Bookmark and Share

Notice: On April 23, 2014, Statalist moved from an email list to a forum, based at

[Date Prev][Date Next][Thread Prev][Thread Next][Date Index][Thread Index]

Re: st: RE: using egen, total() with weights

From   Steve Samuels <>
Subject   Re: st: RE: using egen, total() with weights
Date   Thu, 9 Feb 2012 19:48:52 -0500

Sheera Joy Olasky:

Because you are ignoring the survey design, you will be unable to provide estimates of uncertainty, e.g. confidence intervals. So though you report that you "don't do -svy-", you should.

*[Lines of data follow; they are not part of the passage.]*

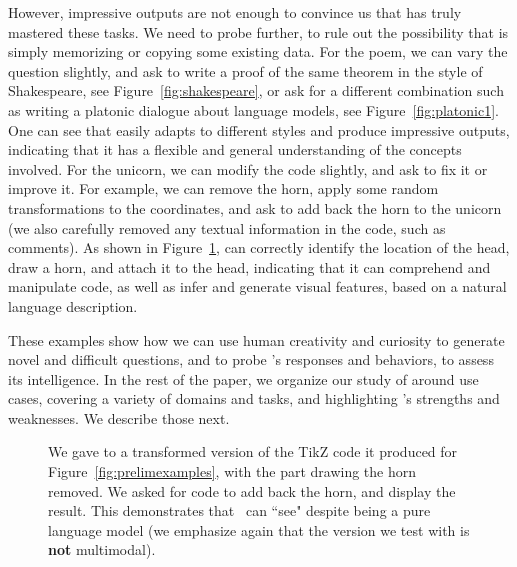     However, impressive outputs are not enough to convince us that {\DV} has truly mastered these tasks. We need to probe further, to rule out the possibility that {\DV} is simply memorizing or copying some existing data. For the poem, we can vary the question slightly, and ask {\DV} to write a proof of the same theorem in the style of Shakespeare, see Figure~\ref{fig:shakespeare}, or ask for a different combination such as writing a platonic dialogue about language models, see Figure~\ref{fig:platonic1}. One can see that {\DV} easily adapts to different styles and produce impressive outputs, indicating that it has a flexible and general understanding of the concepts involved. For the unicorn, we can modify the code slightly, and ask {\DV} to fix it or improve it. For example, we can remove the horn, apply some random transformations to the coordinates, and ask {\DV} to add back the horn to the unicorn (we also carefully removed any textual information in the code, such as comments). As shown in Figure~\ref{fig:unicorn2}, {\DV} can correctly identify the location of the head, draw a horn, and attach it to the head, indicating that it can comprehend and manipulate code, as well as infer and generate visual features, based on a natural language description.
    \newline
    
    These examples show how we can use human creativity and curiosity to generate novel and difficult questions, and to probe \DV's responses and behaviors, to assess its intelligence. In the rest of the paper, we organize our study of {\DV} around use cases, covering a variety of domains and tasks, and highlighting \DV's strengths and weaknesses. We describe those next.
    
    \begin{figure}
    \centering
    \caption{We gave to {\DV} a transformed version of the TikZ code it produced for Figure~\ref{fig:prelimexamples}, with the part drawing the horn removed. We asked for code to add back the horn, and display the result. This demonstrates that \DV\ can ``see" despite being a pure language model (we emphasize again that the version we test with is \textbf{not} multimodal).}
    \label{fig:unicorn2}
    \end{figure}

What is the connection of the list of crimes to the original survey? If the crimes were reported by the people in the original survey, then it is doubly important that you "do -svy-". Otherwise you are effectively treating the list as a simple random sample. But the reported crimes inherit the study weights of the people who reported them. Thus crimes of the same type reported by different people should receive different weights. The external inflation factors should applied to those weights, a process called post-stratification. If this isn't done, the estimated totals will be biased. .



On Feb 9, 2012, at 6:47 PM, Nick Cox wrote:

Thanks for the extra detail. This is survey data but not it seems -svy- data, so belay that advice. Now sounds most like a problem for -collapse- to me. 


Sheera Joy Olasky

Thanks for this insight. I think that I may not have stated the case
correctly, which I know is not particularly helpful on a listserve.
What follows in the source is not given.